Start of Block

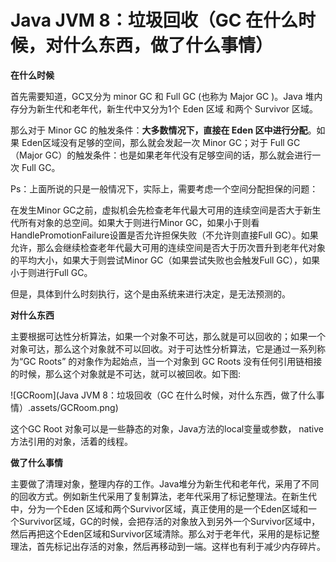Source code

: # Java JVM 8：垃圾回收（GC 在什么时候，对什么东西，做了什么事情）



**在什么时候**

首先需要知道，GC又分为 minor GC 和 Full GC (也称为 Major GC )。Java 堆内存分为新生代和老年代，新生代中又分为1个 Eden 区域 和两个 Survivor 区域。

那么对于 Minor GC 的触发条件：**大多数情况下，直接在 Eden 区中进行分配**。如果 Eden区域没有足够的空间，那么就会发起一次 Minor GC；对于 Full GC（Major GC）的触发条件：也是如果老年代没有足够空间的话，那么就会进行一次 Full GC。

Ps：上面所说的只是一般情况下，实际上，需要考虑一个空间分配担保的问题：

在发生Minor GC之前，虚拟机会先检查老年代最大可用的连续空间是否大于新生代所有对象的总空间。如果大于则进行Minor GC，如果小于则看HandlePromotionFailure设置是否允许担保失败（不允许则直接Full GC）。如果允许，那么会继续检查老年代最大可用的连续空间是否大于历次晋升到老年代对象的平均大小，如果大于则尝试Minor GC（如果尝试失败也会触发Full GC），如果小于则进行Full GC。

但是，具体到什么时刻执行，这个是由系统来进行决定，是无法预测的。

**对什么东西**

主要根据可达性分析算法，如果一个对象不可达，那么就是可以回收的；如果一个对象可达，那么这个对象就不可以回收。对于可达性分析算法，它是通过一系列称为“GC Roots” 的对象作为起始点，当一个对象到 GC Roots 没有任何引用链相接的时候，那么这个对象就是不可达，就可以被回收。如下图:

![GCRoom](Java JVM 8：垃圾回收（GC 在什么时候，对什么东西，做了什么事情）.assets/GCRoom.png)

这个GC Root 对象可以是一些静态的对象，Java方法的local变量或参数， native 方法引用的对象，活着的线程。

**做了什么事情**

主要做了清理对象，整理内存的工作。Java堆分为新生代和老年代，采用了不同的回收方式。例如新生代采用了复制算法，老年代采用了标记整理法。在新生代中，分为一个Eden 区域和两个Survivor区域，真正使用的是一个Eden区域和一个Survivor区域，GC的时候，会把存活的对象放入到另外一个Survivor区域中，然后再把这个Eden区域和Survivor区域清除。那么对于老年代，采用的是标记整理法，首先标记出存活的对象，然后再移动到一端。这样也有利于减少内存碎片。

End of Block

Leave the pictures out and reproduce exactly the lines from the top of the listing above through the line with "Ps：上面所说的只是一般情况下，实际上，需要考虑一个空间分配担保的问题：".

▶ _Exercise result_:
Source code

: # Java JVM 8：垃圾回收（GC 在什么时候，对什么东西，做了什么事情）



**在什么时候**

首先需要知道，GC又分为 minor GC 和 Full GC (也称为 Major GC )。Java 堆内存分为新生代和老年代，新生代中又分为1个 Eden 区域 和两个 Survivor 区域。

那么对于 Minor GC 的触发条件：**大多数情况下，直接在 Eden 区中进行分配**。如果 Eden区域没有足够的空间，那么就会发起一次 Minor GC；对于 Full GC（Major GC）的触发条件：也是如果老年代没有足够空间的话，那么就会进行一次 Full GC。

Ps：上面所说的只是一般情况下，实际上，需要考虑一个空间分配担保的问题：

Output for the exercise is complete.